• EXERCISE DESCRIPTION:
Would you please copy the part of the material below that opens with the line containing "The thought was shut off, making space for an" and closes with the line containing "Harry was standing"? Copy it exactly, and only it.

• PROVIDED INFORMATION:
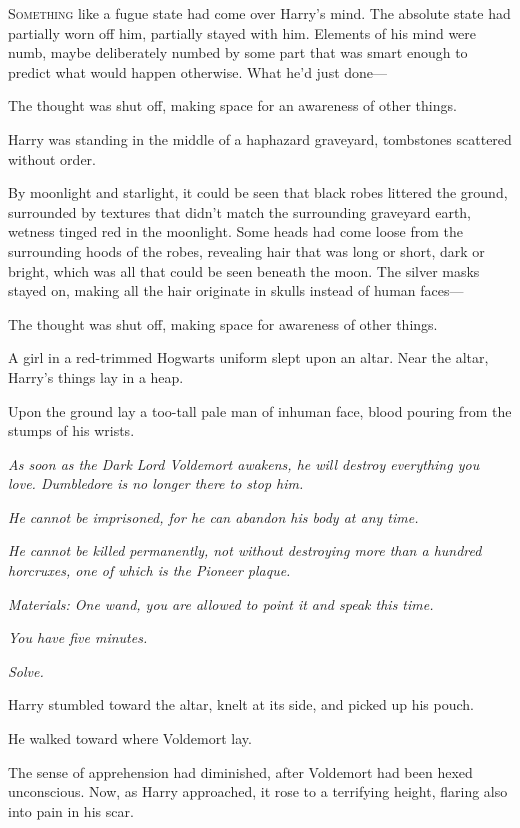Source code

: 
\lettrine{S}{omething} like a fugue state had come over Harry's mind. The absolute state had partially worn off him, partially stayed with him. Elements of his mind were numb, maybe deliberately numbed by some part that was smart enough to predict what would happen otherwise. What he'd just done—

The thought was shut off, making space for an awareness of other things.

Harry was standing in the middle of a haphazard graveyard, tombstones scattered without order.

By moonlight and starlight, it could be seen that black robes littered the ground, surrounded by textures that didn't match the surrounding graveyard earth, wetness tinged red in the moonlight. Some heads had come loose from the surrounding hoods of the robes, revealing hair that was long or short, dark or bright, which was all that could be seen beneath the moon. The silver masks stayed on, making all the hair originate in skulls instead of human faces—

The thought was shut off, making space for awareness of other things.

A girl in a red-trimmed Hogwarts uniform slept upon an altar. Near the altar, Harry's things lay in a heap.

Upon the ground lay a too-tall pale man of inhuman face, blood pouring from the stumps of his wrists.

\emph{As soon as the Dark Lord Voldemort awakens, he will destroy everything you love. Dumbledore is no longer there to stop him.}

\emph{He cannot be imprisoned, for he can abandon his body at any time.}

\emph{He cannot be killed permanently, not without destroying more than a hundred horcruxes, one of which is the Pioneer plaque.}

\emph{Materials: One wand, you are allowed to point it and speak this time.}

\emph{You have five minutes.}

\emph{Solve.}

Harry stumbled toward the altar, knelt at its side, and picked up his pouch.

He walked toward where Voldemort lay.

The sense of apprehension had diminished, after Voldemort had been hexed unconscious. Now, as Harry approached, it rose to a terrifying height, flaring also into pain in his scar.

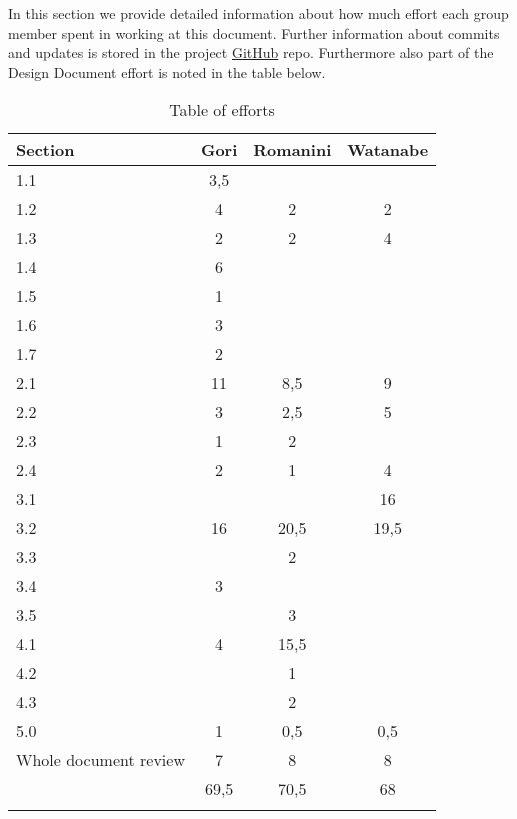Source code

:In this section we provide detailed information about how much effort each group member spent in working at this document. Further information about commits and updates is stored in the project \href{https://github.com/MarcoRomanini/GoriRomaniniWatanabe}{GitHub} repo. Furthermore also part of the Design Document effort is noted in the table below. 



\begin{center}
    \setlength\arrayrulewidth{1pt}
    \begin{longtable}{lccc}
        
        \hline
        \rowcolor{myblue}\color{white}Section & \color{white}Gori & \color{white}Romanini & \color{white}Watanabe \\
        \hline
        1.1	&	3,5	&		&		\\
        \hline
        1.2	&	4	&	2	&	2	\\
        \hline
        1.3	&	2	&	2	&	4	\\
        \hline
        1.4	&	6	&		&		\\
        \hline
        1.5	&	1	&		&		\\
        \hline
        1.6	&	3	&		&		\\
        \hline
        1.7	&	2	&		&		\\
        \hline
        2.1	&	11	&	8,5	&	9	\\
        \hline
        2.2	&	3	&	2,5	&	5	\\
        \hline
        2.3	&	1	&	2	&		\\
        \hline
        2.4	&	2	&	1	&	4	\\
        \hline
        3.1	&		&		&	16	\\
        \hline
        3.2	&	16	&	20,5	&	19,5	\\
        \hline
        3.3	&		&	2	&		\\
        \hline
        3.4	&	3	&		&		\\
        \hline
        3.5	&		&	3	&		\\
        \hline
        4.1	&	4	&	15,5	&		\\
        \hline
        4.2	&		&	1	&		\\
        \hline
        4.3	&		&	2	&		\\
        \hline
        5.0	&	1	&	0,5	&	0,5	\\
        \hline
        Whole document review 	&	7	&	8	&	8	\\
        \hline
        &	69,5	&	70,5	&	68	\\
        \hline
        
        \rowcolor{white}\caption{\label{tab:effort}Table of efforts}
        
    \end{longtable}
\end{center}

• ANSWER FOR THIS EXERCISE:
The thought was shut off, making space for an awareness of other things.

Harry was standing in the middle of a haphazard graveyard, tombstones scattered without order.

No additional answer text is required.